Task description -
Which lines of the data include the string "from"? List them all.

** Entries shown follows **

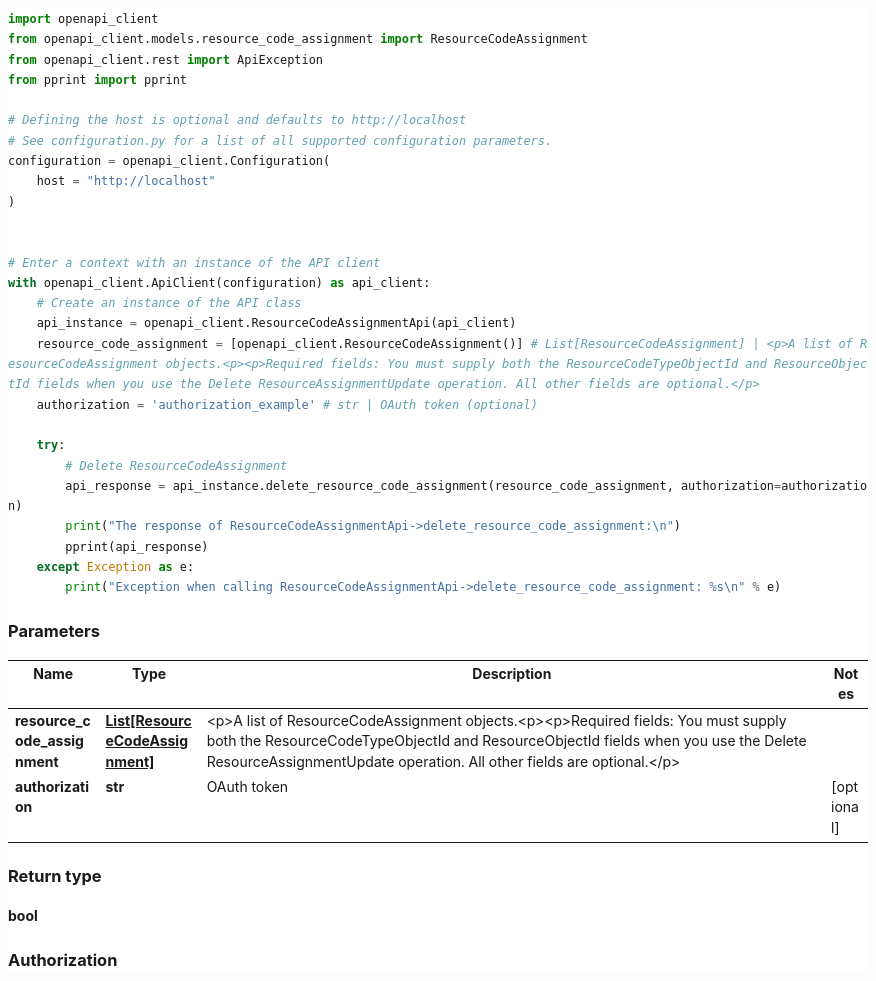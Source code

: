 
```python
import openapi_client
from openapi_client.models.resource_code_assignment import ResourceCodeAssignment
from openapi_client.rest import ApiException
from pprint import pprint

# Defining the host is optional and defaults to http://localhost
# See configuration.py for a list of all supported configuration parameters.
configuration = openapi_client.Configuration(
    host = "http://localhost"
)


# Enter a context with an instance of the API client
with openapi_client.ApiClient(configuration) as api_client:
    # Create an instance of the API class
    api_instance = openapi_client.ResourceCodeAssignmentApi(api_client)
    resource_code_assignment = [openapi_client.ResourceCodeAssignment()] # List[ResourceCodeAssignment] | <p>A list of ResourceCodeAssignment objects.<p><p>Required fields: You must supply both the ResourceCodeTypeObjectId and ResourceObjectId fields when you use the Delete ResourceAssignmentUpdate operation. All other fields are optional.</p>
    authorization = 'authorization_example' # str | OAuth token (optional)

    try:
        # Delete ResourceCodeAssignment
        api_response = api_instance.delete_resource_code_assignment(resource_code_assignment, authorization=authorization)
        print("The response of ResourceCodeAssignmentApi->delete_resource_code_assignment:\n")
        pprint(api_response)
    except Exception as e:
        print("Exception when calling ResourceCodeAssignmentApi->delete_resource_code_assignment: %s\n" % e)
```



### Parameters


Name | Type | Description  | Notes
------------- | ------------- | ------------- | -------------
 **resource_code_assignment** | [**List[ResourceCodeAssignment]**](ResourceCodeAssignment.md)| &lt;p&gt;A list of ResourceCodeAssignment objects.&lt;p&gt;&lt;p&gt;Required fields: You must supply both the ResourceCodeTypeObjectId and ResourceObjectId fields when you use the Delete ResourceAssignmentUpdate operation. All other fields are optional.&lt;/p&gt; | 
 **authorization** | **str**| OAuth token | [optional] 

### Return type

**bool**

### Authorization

** End of Entries shown **
** Entries shown follows **

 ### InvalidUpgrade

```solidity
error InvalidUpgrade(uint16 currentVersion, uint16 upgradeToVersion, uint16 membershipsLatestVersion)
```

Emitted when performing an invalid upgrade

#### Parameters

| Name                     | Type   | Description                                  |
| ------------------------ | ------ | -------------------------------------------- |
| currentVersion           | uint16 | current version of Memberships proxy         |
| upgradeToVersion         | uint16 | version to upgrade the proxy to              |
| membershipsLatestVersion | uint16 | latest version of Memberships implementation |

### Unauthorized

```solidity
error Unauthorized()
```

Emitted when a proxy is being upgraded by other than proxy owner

** End of Entries shown **
** Entries shown follows **

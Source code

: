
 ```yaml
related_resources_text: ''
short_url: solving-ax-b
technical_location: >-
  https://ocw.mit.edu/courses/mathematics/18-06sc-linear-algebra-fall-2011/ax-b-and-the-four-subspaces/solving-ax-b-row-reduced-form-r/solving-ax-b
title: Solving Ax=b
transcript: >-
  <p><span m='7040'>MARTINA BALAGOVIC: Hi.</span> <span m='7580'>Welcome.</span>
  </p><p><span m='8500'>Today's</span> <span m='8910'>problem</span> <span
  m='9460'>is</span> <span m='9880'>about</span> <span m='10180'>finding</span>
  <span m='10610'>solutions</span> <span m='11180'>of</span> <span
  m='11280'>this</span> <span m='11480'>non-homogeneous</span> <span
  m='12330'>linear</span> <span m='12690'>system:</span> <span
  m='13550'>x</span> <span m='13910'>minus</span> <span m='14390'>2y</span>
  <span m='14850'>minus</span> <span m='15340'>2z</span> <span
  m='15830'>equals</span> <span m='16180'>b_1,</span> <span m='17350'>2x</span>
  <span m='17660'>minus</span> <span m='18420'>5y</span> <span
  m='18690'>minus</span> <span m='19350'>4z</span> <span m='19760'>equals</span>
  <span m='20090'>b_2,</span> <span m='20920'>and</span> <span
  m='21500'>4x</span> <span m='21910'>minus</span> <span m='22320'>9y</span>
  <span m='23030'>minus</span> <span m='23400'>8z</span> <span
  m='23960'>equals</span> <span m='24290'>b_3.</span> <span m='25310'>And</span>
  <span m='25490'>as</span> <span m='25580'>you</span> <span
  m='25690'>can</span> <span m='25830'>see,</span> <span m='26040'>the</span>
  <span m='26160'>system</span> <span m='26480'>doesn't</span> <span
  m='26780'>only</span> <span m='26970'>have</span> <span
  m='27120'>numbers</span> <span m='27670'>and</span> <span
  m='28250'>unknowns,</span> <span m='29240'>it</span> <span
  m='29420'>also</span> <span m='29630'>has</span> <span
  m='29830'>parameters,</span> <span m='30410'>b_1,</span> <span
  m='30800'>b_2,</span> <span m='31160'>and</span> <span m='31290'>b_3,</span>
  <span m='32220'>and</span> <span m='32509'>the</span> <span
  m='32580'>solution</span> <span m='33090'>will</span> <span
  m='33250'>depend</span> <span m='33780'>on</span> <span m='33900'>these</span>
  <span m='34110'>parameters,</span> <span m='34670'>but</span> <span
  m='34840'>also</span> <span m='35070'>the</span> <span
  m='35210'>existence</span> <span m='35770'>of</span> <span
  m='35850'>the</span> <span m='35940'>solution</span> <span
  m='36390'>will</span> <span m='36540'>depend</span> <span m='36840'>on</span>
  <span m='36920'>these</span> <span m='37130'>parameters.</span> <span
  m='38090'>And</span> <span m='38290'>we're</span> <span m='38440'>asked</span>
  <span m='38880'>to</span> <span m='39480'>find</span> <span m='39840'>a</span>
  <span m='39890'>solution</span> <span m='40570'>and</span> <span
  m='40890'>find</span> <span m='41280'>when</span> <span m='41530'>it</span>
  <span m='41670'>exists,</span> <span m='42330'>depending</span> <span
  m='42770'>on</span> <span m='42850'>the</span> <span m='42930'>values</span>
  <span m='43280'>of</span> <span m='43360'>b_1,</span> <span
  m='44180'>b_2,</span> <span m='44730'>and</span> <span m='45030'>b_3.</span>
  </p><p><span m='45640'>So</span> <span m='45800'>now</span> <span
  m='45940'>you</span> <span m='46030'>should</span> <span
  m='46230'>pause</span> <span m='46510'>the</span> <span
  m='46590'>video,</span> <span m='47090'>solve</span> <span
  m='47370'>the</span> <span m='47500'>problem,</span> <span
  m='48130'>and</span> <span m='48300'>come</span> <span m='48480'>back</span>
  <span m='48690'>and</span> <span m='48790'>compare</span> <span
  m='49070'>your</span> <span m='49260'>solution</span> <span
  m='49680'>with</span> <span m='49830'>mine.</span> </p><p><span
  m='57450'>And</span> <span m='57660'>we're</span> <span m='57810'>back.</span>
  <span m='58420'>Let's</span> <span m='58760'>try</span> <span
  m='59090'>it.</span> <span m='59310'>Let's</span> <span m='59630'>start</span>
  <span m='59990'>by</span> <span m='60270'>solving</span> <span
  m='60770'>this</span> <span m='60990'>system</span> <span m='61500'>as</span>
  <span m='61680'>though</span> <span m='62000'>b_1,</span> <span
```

** End of Entries shown **

Task answer -
from openapi_client.models.resource_code_assignment import ResourceCodeAssignment
from openapi_client.rest import ApiException
from pprint import pprint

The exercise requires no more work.